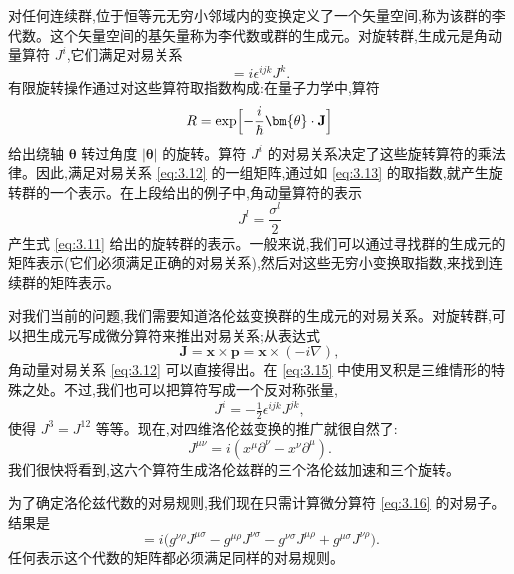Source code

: 对任何连续群,位于恒等元无穷小邻域内的变换定义了一个矢量空间,称为该群的李代数。这个矢量空间的基矢量称为李代数或群的生成元。对旋转群,生成元是角动量算符 $J^i$,它们满足对易关系
\begin{equation}
  [J^i, J^j] = i\epsilon^{ijk}J^k .
  \label{eq:3.12}
\end{equation}
有限旋转操作通过对这些算符取指数构成:在量子力学中,算符
\begin{equation}
  R = \exp\Bigl[-\frac{i}{\hbar}\bm{\theta}\cdot\mathbf{J}\Bigr]
  \label{eq:3.13}
\end{equation}
给出绕轴 $\bm{\theta}$ 转过角度 $|\bm{\theta}|$ 的旋转。算符 $J^i$ 的对易关系决定了这些旋转算符的乘法律。因此,满足对易关系 \eqref{eq:3.12} 的一组矩阵,通过如 \eqref{eq:3.13} 的取指数,就产生旋转群的一个表示。在上段给出的例子中,角动量算符的表示
\begin{equation}
  J^l = \frac{\sigma^l}{2}
  \label{eq:3.14}
\end{equation}
产生式 \eqref{eq:3.11} 给出的旋转群的表示。一般来说,我们可以通过寻找群的生成元的矩阵表示(它们必须满足正确的对易关系),然后对这些无穷小变换取指数,来找到连续群的矩阵表示。

对我们当前的问题,我们需要知道洛伦兹变换群的生成元的对易关系。对旋转群,可以把生成元写成微分算符来推出对易关系;从表达式
\begin{equation}
  \mathbf{J} = \mathbf{x}\times\mathbf{p} = \mathbf{x}\times(-i\nabla),
  \label{eq:3.15}
\end{equation}
角动量对易关系 \eqref{eq:3.12} 可以直接得出。在 \eqref{eq:3.15} 中使用叉积是三维情形的特殊之处。不过,我们也可以把算符写成一个反对称张量,
\begin{equation}
  J^i = -\tfrac{1}{2}\epsilon^{ijk}J^{jk},
\end{equation}
使得 $J^3 = J^{12}$ 等等。现在,对四维洛伦兹变换的推广就很自然了:
\begin{equation}
  J^{\mu\nu} = i(x^\mu\partial^\nu - x^\nu\partial^\mu).
  \label{eq:3.16}
\end{equation}
我们很快将看到,这六个算符生成洛伦兹群的三个洛伦兹加速和三个旋转。

为了确定洛伦兹代数的对易规则,我们现在只需计算微分算符 \eqref{eq:3.16} 的对易子。结果是
\begin{equation}
  [J^{\mu\nu}, J^{\rho\sigma}] = i\bigl( g^{\nu\rho}J^{\mu\sigma}
    - g^{\mu\rho}J^{\nu\sigma} - g^{\nu\sigma}J^{\mu\rho}
    + g^{\mu\sigma}J^{\nu\rho} \bigr).
  \label{eq:3.17}
\end{equation}
任何表示这个代数的矩阵都必须满足同样的对易规则。

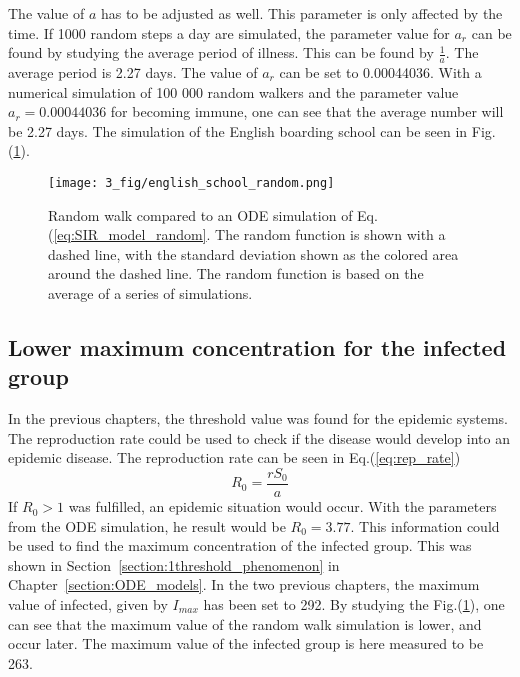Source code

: \documentclass[%
twoside,                 %
final,                   %
chapterprefix=true,      %
open=right               %
10pt]{book}
\begin{document}
\vspace{3mm}




\vspace{3mm}


The value of $a$ has to be adjusted as well. This parameter is only affected by the time. If 1000 random steps a day are simulated, the parameter value for $a_r$ can be found by studying the average period of illness. This can be found by $\frac{1}{a}$. The average period is 2.27 days. The value of $a_r$ can be set to 0.00044036. With a numerical simulation of 100 000 random walkers and the parameter value $a_r=0.00044036$ for becoming immune, one can see that the average number will be 2.27 days. The simulation of the English boarding school can be seen in Fig.(\ref{fig:english_school_random}).


\begin{figure}[ht]
  \centerline{\texttt{[image: 3\_fig/english\_school\_random.png]}}
  \caption{
  \label{fig:english_school_random}Random walk compared to an ODE simulation of Eq.(\ref{eq:SIR_model_random}. The random function is shown with a dashed line, with the standard deviation shown as the colored area around the dashed line. The random function is based on the average of a series of simulations.
  }
\end{figure}


\subsection{Lower maximum concentration for the infected group}
In the previous chapters, the threshold value was found for the epidemic systems. The reproduction rate could be used to check if the disease would develop into an epidemic disease. The reproduction rate can be seen in Eq.(\ref{eq:rep_rate})
\begin{equation} \label{eq:rep_rate}
R_0 = \frac{rS_0}{a}
\end{equation}
If $R_0> 1$ was fulfilled, an epidemic situation would occur. With the parameters from the ODE simulation, he result would be $R_0 = 3.77$. This information could be used to find the maximum concentration of the infected group. This was shown in Section~\ref{section:1threshold_phenomenon} in Chapter~\ref{section:ODE_models}. In the two previous chapters, the maximum value of infected, given by $I_{max}$ has been set to 292. By studying the Fig.(\ref{fig:english_school_random}), one can see that the maximum value of the random walk simulation is lower, and occur later. The maximum value of the infected group is here measured to be 263. 
\end{document}
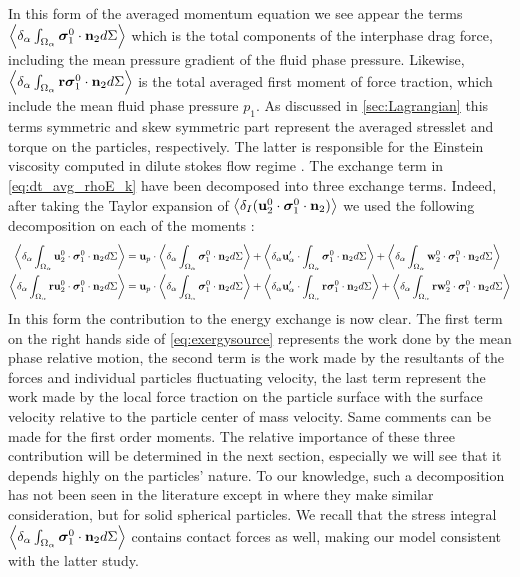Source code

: In this form of the averaged momentum equation we see appear the terms $\left<\delta_\alpha \int_{\Omega_\alpha} \bm{\sigma}_1^0 \cdot \textbf{n}_2 d\Sigma\right>$ which is the total components of the interphase drag force, including the mean pressure gradient of the fluid phase pressure. 
Likewise, $\left<\delta_\alpha \int_{\Omega_\alpha} \textbf{r}\bm{\sigma}_1^0 \cdot \textbf{n}_2 d\Sigma\right>$ is the total averaged first moment of force traction, which include the mean fluid phase pressure $p_1$. 
As discussed in \ref{sec:Lagrangian} this terms symmetric and skew symmetric part represent the averaged stresslet and torque on the particles, respectively.  
The latter is responsible for the Einstein viscosity computed in dilute stokes flow regime \citep{guazzelli2011}. 
The exchange term in \ref{eq:dt_avg_rhoE_k} have been decomposed into three exchange terms.
Indeed, after taking the Taylor expansion of $\left<\delta_I (\textbf{u}^0_2 \cdot \bm{\sigma}_1^0 \cdot \textbf{n}_2)\right>$  we used the following decomposition on each of the moments :
\begin{align}
    \label{eq:exergysource}
    \left<\delta_\alpha  \int_{\Omega_\alpha} \textbf{u}^0_2 \cdot \bm{\sigma}_1^0 \cdot \textbf{n}_2 d\Sigma\right>
    &= 
    \textbf{u}_p \cdot \left<\delta_\alpha \int_{\Omega_\alpha} {\bm{\sigma}_1^0 \cdot \textbf{n}_2} d\Sigma\right>
    + \left<\delta_\alpha  \textbf{u}_\alpha' \cdot \int_{\Omega_\alpha}   \bm{\sigma}_1^0 \cdot \textbf{n}_2 d\Sigma\right>
    + \left<\delta_\alpha  \int_{\Omega_\alpha} \textbf{w}_2^0 \cdot \bm{\sigma}_1^0 \cdot \textbf{n}_2 d\Sigma\right>\\
    \left<\delta_\alpha  \int_{\Omega_\alpha} \textbf{r}\textbf{u}^0_2 \cdot \bm{\sigma}_1^0 \cdot \textbf{n}_2 d\Sigma\right>
   &= 
    \textbf{u}_p \cdot \left<\delta_\alpha \int_{\Omega_\alpha} {\bm{\sigma}_1^0 \cdot \textbf{n}_2} d\Sigma\right>
    + \left<\delta_\alpha  \textbf{u}_\alpha' \cdot \int_{\Omega_\alpha} \textbf{r}  \bm{\sigma}_1^0 \cdot \textbf{n}_2 d\Sigma\right>
    + \left<\delta_\alpha  \int_{\Omega_\alpha} \textbf{r}\textbf{w}_2^0 \cdot \bm{\sigma}_1^0 \cdot \textbf{n}_2 d\Sigma\right>
\end{align}
In this form the contribution to the energy exchange is now clear. 
The first term on the right hands side of \ref{eq:exergysource} represents the work done by the mean phase relative motion, the second term is the work made by the resultants of the forces and individual particles fluctuating velocity, the last term represent the work made by the local force traction on the particle surface with the surface velocity relative to the particle center of mass velocity.
Same comments can be made for the first order moments. 
The relative importance of these three contribution will be determined in the next section, especially we will see that  it depends highly on the particles' nature. 
To our knowledge, such a decomposition has not been seen in the literature except in \citep[Chapter 2]{scorsim2021particle} where they make similar consideration, but for solid spherical particles.
We recall that the stress integral $\left<\delta_\alpha \int_{\Omega_\alpha} \bm{\sigma}_1^0 \cdot \textbf{n}_2 d\Sigma\right>$ contains contact forces as well, making our model consistent with the latter study.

(Required action) Return all lines above that mention the word "phase".

(Your solution)
: In this form of the averaged momentum equation we see appear the terms $\left<\delta_\alpha \int_{\Omega_\alpha} \bm{\sigma}_1^0 \cdot \textbf{n}_2 d\Sigma\right>$ which is the total components of the interphase drag force, including the mean pressure gradient of the fluid phase pressure. 
Likewise, $\left<\delta_\alpha \int_{\Omega_\alpha} \textbf{r}\bm{\sigma}_1^0 \cdot \textbf{n}_2 d\Sigma\right>$ is the total averaged first moment of force traction, which include the mean fluid phase pressure $p_1$. 
The first term on the right hands side of \ref{eq:exergysource} represents the work done by the mean phase relative motion, the second term is the work made by the resultants of the forces and individual particles fluctuating velocity, the last term represent the work made by the local force traction on the particle surface with the surface velocity relative to the particle center of mass velocity.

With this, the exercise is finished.